Ричард Райт. Тоска по человечности
Прочитала роман-автобиографию Ричарда Райта (Richard Wright) “Черный” (Black Boy, 1946) и поняла, что она невероятно актуальна на все времена, потому что эта книга не только об отношениях между белыми и черными и формировании характера человека, обречённого страдать из-за расовой дискриминации. Эта книга о боли отвергнутой и не нашедшей себя индивидуальности. Роман об экзистенциальном одиночестве, роман без национальной принадлежности. Прописан в первую очередь тем, кому постоянно приходится сражаться со своим окружением, кто часто задается вопросом о своём месте в подлунном мире, и тем, кто чувствует себя маргиналом.
Герой не верит в бога, и из-за этого становится проклятием для своих близких. Ричарду нравится читать, и этим он не похож на своих ровесников, для которых чтение – чудное и дурацкое хобби. Он нашел только одного единомышленника в лице американского журналиста, автора «Книги предисловий» (1917) и «Предрассудков» (1927), Генри Луиса Менкена, чьи работы достались ему по библиотечной карточке белого коллеги.
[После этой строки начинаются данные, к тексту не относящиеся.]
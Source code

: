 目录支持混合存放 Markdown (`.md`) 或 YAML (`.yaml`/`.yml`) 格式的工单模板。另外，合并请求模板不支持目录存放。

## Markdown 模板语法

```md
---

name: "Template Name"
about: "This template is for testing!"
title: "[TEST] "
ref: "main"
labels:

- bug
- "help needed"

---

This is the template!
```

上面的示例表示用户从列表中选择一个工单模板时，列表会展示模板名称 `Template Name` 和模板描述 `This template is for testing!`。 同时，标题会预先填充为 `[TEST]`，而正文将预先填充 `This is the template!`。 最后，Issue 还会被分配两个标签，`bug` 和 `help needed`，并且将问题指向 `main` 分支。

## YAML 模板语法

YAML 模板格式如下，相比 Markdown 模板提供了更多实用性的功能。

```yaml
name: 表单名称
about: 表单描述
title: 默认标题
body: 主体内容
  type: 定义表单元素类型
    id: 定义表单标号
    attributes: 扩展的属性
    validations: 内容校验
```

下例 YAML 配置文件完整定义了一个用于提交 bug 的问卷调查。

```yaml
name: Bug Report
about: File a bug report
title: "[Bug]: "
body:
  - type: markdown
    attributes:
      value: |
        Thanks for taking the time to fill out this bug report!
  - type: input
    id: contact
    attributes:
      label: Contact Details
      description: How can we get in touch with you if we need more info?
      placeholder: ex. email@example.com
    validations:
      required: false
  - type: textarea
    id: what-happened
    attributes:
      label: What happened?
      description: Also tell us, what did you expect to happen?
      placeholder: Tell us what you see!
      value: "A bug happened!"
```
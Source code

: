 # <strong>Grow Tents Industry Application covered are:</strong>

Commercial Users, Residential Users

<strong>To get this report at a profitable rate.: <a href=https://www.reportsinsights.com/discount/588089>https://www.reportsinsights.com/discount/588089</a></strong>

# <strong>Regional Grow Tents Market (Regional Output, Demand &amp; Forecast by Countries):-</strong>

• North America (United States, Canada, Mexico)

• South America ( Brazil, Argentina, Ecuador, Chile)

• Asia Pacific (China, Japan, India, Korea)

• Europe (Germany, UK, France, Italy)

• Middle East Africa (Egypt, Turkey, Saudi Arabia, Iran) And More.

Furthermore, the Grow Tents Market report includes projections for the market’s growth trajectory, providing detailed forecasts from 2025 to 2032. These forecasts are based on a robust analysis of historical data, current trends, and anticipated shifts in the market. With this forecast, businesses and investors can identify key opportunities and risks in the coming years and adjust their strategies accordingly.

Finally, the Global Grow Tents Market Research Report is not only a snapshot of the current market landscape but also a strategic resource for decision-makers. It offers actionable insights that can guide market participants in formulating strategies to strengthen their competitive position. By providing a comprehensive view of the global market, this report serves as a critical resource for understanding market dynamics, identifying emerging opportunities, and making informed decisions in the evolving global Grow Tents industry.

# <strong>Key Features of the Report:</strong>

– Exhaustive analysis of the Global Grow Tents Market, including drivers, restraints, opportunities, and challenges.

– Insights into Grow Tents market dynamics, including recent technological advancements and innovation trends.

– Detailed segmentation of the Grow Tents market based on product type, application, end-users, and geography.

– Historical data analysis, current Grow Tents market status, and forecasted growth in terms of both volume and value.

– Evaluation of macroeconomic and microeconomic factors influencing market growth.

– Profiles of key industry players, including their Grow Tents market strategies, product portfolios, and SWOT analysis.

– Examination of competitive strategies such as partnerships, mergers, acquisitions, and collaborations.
Сложный язык, на котором были написаны эти труды, помог молодому человеку впервые сформулировать свои свободолюбивые мысли. Слова – это оружие, слова отражают нападение и защищают от враждебной реальности.
В автобиографии сюжет сводится к переезду героя из штата в штат, с юга (Миссисипи, Мемфис) на север (Чикаго). Ричард пишет о том, как он растет, ходит в школу, учится работать на белых и терпеть унижения, как голод (первоначальное название книги American Hunger - *американский голод) становится его постоянным спутником с четырех лет и, как это ни странно прозвучит, отличительным признаком, способом самоидентификации. Роман состоит из двух частей: «Южная ночь» и «Ужас и триумф». Первая часть о мытарствах на юге и мечте вырваться из рабства. Вторая – о новой жизни и разочаровании в возможности единства Америки и личного счастья.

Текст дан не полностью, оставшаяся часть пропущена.